*** Material for this task ***

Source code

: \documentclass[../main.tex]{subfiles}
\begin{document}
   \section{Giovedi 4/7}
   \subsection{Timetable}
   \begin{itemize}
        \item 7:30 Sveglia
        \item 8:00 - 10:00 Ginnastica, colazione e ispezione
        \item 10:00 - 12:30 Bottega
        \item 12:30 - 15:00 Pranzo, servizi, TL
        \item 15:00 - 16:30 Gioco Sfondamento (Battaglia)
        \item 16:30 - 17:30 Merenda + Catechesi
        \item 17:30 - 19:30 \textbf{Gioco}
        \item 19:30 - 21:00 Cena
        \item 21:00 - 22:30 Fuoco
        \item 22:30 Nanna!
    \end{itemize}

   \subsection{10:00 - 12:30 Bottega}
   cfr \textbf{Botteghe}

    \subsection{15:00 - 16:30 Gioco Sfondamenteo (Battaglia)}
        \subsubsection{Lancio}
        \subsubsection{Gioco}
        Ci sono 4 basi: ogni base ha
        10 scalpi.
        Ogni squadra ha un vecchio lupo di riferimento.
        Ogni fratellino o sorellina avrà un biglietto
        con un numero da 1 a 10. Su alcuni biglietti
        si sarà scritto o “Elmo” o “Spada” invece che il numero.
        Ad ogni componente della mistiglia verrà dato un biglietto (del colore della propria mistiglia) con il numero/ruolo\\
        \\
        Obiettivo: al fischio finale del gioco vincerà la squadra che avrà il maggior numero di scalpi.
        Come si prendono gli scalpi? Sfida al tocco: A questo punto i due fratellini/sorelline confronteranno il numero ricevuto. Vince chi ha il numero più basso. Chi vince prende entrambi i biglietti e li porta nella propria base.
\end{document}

*** End of Material for this task ***

* What is being asked: Leaving every word in place, output the whole listing above.

* Written answer:
Source code

: \documentclass[../main.tex]{subfiles}
\begin{document}
   \section{Giovedi 4/7}
   \subsection{Timetable}
   \begin{itemize}
        \item 7:30 Sveglia
        \item 8:00 - 10:00 Ginnastica, colazione e ispezione
        \item 10:00 - 12:30 Bottega
        \item 12:30 - 15:00 Pranzo, servizi, TL
        \item 15:00 - 16:30 Gioco Sfondamento (Battaglia)
        \item 16:30 - 17:30 Merenda + Catechesi
        \item 17:30 - 19:30 \textbf{Gioco}
        \item 19:30 - 21:00 Cena
        \item 21:00 - 22:30 Fuoco
        \item 22:30 Nanna!
    \end{itemize}

   \subsection{10:00 - 12:30 Bottega}
   cfr \textbf{Botteghe}

    \subsection{15:00 - 16:30 Gioco Sfondamenteo (Battaglia)}
        \subsubsection{Lancio}
        \subsubsection{Gioco}
        Ci sono 4 basi: ogni base ha
        10 scalpi.
        Ogni squadra ha un vecchio lupo di riferimento.
        Ogni fratellino o sorellina avrà un biglietto
        con un numero da 1 a 10. Su alcuni biglietti
        si sarà scritto o “Elmo” o “Spada” invece che il numero.
        Ad ogni componente della mistiglia verrà dato un biglietto (del colore della propria mistiglia) con il numero/ruolo\\
        \\
        Obiettivo: al fischio finale del gioco vincerà la squadra che avrà il maggior numero di scalpi.
        Come si prendono gli scalpi? Sfida al tocco: A questo punto i due fratellini/sorelline confronteranno il numero ricevuto. Vince chi ha il numero più basso. Chi vince prende entrambi i biglietti e li porta nella propria base.
\end{document}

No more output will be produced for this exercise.